I know, I know. But my daughter is terrified of little crawling or flying insects, i was quite the same hence I deal with this kind of thing carefully.
As a child, I had many fears and insecurities…none of them were addressed as anything significant. I was ridiculed, made fun off because I was either scared or hurt by something that seemed trivial to others.
Fast forward twenty years and I do still hear those words of stones in my head. The memories associated with being hurt or scared, reminds me of being a failure. I was a failure to be strong, to be fearless, to laugh of trivial things. This is how I was seen for most of my life, and perhaps even now.
When I see myself in my firstborn, I tread carefully and lightly, not wanting to create a scar or a dent in her confidence. If she is uncomfortable or scared by something, we talk about it, we find a solution. Bottom line is I listen to her.

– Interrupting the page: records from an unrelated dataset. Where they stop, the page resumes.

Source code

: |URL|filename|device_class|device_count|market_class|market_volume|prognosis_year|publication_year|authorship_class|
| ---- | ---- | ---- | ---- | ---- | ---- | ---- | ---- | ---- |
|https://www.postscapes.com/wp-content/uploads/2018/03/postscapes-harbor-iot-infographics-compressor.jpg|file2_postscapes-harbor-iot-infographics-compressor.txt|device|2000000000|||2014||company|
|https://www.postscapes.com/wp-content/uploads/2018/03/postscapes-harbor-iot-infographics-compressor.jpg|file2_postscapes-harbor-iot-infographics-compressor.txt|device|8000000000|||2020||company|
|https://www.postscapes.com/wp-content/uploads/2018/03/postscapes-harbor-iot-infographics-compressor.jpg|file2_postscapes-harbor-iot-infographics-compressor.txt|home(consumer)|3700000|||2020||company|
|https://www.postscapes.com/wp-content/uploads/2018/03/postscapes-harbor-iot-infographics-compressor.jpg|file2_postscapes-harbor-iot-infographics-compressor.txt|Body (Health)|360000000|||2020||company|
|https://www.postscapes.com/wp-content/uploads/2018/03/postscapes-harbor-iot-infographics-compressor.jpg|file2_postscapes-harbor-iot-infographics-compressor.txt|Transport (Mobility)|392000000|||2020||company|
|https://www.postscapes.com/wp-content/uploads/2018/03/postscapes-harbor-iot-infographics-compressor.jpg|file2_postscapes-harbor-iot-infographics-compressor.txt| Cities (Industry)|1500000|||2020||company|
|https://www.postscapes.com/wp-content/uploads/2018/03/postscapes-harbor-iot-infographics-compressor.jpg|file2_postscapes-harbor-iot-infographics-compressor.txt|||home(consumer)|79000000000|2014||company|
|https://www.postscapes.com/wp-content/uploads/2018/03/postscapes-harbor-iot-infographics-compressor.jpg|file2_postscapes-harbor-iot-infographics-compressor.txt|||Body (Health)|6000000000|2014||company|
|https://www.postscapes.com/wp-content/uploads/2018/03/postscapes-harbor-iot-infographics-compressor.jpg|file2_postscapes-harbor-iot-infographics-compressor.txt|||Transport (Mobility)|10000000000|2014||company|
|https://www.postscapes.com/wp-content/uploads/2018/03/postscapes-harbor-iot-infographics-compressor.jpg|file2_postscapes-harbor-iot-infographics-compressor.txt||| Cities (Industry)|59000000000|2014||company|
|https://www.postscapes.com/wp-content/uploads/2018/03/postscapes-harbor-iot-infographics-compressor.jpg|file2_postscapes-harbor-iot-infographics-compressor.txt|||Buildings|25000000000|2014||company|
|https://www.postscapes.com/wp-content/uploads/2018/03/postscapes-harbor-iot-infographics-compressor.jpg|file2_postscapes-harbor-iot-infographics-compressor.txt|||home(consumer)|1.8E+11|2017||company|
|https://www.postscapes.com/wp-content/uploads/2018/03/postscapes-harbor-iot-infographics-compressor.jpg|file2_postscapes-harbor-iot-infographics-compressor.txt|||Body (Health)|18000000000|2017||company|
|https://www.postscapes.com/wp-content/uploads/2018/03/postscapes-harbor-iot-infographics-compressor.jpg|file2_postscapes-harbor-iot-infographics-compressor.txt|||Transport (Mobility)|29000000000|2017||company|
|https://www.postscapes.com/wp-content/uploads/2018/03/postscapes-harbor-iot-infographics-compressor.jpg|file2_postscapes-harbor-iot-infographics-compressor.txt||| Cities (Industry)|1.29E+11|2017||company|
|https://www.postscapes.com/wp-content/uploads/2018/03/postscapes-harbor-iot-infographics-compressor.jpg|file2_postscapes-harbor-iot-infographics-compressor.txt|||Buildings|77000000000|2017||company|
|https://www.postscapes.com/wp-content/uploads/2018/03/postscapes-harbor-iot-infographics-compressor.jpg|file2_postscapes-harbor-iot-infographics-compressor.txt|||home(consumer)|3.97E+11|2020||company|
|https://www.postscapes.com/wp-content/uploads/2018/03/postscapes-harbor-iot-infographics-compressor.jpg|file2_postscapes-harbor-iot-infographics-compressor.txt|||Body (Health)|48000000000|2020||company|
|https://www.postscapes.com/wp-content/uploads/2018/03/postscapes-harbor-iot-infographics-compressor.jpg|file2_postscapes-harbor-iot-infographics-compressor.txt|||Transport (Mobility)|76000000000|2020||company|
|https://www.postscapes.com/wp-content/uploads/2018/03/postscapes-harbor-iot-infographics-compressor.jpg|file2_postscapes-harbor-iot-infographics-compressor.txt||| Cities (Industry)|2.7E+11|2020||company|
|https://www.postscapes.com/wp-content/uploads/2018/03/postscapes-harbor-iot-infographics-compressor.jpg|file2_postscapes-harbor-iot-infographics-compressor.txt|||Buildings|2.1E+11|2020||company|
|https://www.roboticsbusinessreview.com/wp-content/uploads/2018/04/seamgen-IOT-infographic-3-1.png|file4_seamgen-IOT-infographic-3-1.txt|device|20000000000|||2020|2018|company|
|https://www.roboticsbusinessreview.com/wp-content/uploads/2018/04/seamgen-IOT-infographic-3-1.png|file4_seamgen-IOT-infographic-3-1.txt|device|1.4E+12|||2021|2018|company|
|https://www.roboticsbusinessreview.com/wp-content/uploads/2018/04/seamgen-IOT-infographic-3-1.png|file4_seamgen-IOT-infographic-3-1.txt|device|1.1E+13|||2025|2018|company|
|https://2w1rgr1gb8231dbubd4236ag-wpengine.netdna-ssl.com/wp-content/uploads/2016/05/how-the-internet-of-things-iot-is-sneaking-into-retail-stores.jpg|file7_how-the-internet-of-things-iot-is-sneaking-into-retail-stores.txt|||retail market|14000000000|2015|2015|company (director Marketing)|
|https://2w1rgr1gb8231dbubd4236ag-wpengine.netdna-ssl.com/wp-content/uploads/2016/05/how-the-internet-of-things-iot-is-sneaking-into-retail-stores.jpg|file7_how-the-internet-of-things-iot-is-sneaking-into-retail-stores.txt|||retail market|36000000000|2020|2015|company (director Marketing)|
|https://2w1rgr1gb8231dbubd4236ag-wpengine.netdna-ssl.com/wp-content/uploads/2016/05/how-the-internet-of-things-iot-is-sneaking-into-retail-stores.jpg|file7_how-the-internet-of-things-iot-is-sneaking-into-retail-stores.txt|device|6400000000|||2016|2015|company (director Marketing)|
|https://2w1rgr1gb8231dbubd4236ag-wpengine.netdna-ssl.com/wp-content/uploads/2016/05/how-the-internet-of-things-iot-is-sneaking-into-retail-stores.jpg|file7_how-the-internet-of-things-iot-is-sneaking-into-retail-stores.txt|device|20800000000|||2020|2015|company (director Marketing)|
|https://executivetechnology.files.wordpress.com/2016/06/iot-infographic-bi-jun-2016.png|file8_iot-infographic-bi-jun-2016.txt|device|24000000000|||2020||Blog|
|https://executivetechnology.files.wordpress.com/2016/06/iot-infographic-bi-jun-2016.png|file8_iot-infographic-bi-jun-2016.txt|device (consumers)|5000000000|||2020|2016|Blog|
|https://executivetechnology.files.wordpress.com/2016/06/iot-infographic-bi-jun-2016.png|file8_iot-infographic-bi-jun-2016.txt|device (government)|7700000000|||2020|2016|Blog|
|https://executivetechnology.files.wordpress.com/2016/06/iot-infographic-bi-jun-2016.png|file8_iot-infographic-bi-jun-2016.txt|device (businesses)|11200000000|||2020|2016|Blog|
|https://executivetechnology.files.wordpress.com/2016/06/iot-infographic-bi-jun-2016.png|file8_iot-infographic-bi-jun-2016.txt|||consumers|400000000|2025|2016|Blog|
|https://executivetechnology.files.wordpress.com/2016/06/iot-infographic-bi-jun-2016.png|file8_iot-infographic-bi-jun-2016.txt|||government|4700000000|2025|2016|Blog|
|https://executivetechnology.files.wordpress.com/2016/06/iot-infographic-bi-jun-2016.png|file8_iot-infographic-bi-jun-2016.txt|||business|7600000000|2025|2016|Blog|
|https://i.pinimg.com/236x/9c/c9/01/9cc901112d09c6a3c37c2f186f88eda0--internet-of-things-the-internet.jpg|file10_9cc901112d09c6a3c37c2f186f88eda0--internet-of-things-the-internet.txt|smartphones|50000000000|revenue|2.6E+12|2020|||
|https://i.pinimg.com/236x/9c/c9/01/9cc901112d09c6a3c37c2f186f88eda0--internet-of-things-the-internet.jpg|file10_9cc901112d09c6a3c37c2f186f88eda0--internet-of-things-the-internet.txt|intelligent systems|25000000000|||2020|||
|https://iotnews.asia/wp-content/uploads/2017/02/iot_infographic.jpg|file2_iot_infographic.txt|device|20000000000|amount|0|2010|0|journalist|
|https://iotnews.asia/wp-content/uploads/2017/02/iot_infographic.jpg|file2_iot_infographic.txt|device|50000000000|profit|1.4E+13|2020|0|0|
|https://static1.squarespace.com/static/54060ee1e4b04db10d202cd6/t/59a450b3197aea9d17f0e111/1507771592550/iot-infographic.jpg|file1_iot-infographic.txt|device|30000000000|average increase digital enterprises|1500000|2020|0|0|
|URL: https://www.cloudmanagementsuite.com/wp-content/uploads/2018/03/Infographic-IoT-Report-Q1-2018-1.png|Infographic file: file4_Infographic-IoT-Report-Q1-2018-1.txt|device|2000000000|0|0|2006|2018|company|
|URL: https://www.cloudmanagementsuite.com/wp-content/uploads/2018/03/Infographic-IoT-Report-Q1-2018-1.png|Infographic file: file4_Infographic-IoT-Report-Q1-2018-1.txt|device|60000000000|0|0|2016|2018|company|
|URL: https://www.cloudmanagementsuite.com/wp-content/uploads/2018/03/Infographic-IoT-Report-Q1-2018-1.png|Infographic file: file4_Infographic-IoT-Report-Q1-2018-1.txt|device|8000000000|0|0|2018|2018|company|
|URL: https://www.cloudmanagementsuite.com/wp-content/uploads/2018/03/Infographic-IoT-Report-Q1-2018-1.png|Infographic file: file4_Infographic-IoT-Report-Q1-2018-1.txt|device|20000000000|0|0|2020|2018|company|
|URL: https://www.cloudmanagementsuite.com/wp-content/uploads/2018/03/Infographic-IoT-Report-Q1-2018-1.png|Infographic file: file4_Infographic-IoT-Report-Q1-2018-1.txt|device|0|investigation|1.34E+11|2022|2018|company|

How many times I have wished that I had a caring ear to listen to my nonsensical, trivial problems. The insults, the way people laughed at me had damaged me. I am an adult now and I’d like to think that I have a better head on my shoulders but it’s important to reflect on your own circumstances when dealing with your children.
Be that listening ear, be that comforting shoulder to lean on. Your children’s world start with you. The foundation of their support system starts with you. In their initial years, you are their backbone, their best friend. It’s almost like the effect of a first love. It’s dangerous on a child’s mind to be disappointed. Think about how we as adults lash out and wallow in our sorrows when things don’t work out.
Listen, understand and support. Take your children seriously. However small the matter may seem to you, it is big to them.